The problem with that comparison seems to me that old public forums did engage in plenty of restrictions. if Facebook functioned like the Ecclesia, these rules would apply[1]

    Do keep to the subject being discussed.
    Do treat each subject separately.
    Do not address the same subject twice in the same day.
    Do not be insulting and invective towards a fellow citizen.
    Do avoid slandering a fellow citizen.
    Do not interrupt the proceedings by standing up or shouting or speaking on anything that is not in order.
    Do not lay hands on the presiding officers or interfere with their duties.
"The Board of Presidents were authorized to impose a fine of up to 50 drachmas* to anyone who violated the above rules." (that's about two months of salary).

In fact funnily enough the ancient Board of Presidents is really not that different from Facebook's community oversight board.

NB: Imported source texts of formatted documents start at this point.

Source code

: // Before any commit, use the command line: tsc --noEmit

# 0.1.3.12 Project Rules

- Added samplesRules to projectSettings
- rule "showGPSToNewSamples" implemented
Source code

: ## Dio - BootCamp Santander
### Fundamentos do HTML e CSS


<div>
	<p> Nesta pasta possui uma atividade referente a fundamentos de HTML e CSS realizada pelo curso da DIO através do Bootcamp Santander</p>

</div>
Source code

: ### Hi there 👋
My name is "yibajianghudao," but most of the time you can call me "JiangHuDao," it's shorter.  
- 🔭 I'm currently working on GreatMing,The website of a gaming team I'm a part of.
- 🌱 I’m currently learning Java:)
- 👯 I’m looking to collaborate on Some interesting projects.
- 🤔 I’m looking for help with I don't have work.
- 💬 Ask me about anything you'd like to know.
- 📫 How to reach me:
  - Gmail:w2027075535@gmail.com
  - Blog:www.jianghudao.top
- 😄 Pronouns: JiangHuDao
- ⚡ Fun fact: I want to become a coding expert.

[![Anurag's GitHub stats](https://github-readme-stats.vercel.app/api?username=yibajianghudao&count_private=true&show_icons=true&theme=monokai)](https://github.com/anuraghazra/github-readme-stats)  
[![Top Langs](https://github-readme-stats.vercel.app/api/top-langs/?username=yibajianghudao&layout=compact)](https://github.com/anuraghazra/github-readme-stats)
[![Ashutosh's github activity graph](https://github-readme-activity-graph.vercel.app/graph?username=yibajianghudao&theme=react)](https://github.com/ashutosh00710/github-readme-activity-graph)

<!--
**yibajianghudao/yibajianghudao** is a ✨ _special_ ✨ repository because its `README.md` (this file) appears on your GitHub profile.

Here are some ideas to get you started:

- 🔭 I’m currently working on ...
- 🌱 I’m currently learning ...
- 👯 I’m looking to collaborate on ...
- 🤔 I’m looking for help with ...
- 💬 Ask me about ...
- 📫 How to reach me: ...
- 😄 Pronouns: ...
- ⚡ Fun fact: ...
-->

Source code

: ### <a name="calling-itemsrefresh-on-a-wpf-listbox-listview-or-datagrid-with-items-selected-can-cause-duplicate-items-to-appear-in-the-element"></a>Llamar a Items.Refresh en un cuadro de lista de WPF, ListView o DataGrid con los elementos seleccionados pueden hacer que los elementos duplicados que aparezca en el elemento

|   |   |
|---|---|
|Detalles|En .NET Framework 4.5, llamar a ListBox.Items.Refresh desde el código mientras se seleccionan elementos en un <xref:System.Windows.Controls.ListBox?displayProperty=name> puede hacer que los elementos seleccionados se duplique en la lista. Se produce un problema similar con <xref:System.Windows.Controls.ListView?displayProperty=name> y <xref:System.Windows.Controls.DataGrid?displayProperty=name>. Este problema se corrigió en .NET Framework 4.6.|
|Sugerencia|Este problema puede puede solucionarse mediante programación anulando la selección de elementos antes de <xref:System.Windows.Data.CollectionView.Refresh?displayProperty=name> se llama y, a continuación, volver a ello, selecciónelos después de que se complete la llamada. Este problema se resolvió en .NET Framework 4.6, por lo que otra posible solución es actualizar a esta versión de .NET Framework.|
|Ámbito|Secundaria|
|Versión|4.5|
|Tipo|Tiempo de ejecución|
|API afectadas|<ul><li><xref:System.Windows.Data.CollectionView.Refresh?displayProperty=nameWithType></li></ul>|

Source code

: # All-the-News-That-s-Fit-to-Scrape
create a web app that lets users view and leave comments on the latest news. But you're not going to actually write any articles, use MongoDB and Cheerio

You will not find any public assembly in history that did not enact rules of conduct and excluded offenders if necessary.

[1]https://studyingreece.edu.gr/7-rules-of-public-speaking-in-a...

leggomuhgreggo|4 years ago

I dig the historical context!

My (perhaps sloppy) comparison with respect to public forums wasn't meant to be specific to Ancient Roman strictures, but that's solid trivia.

Perhaps the closer analogue would be modern public spaces in the US — although that too only goes so far.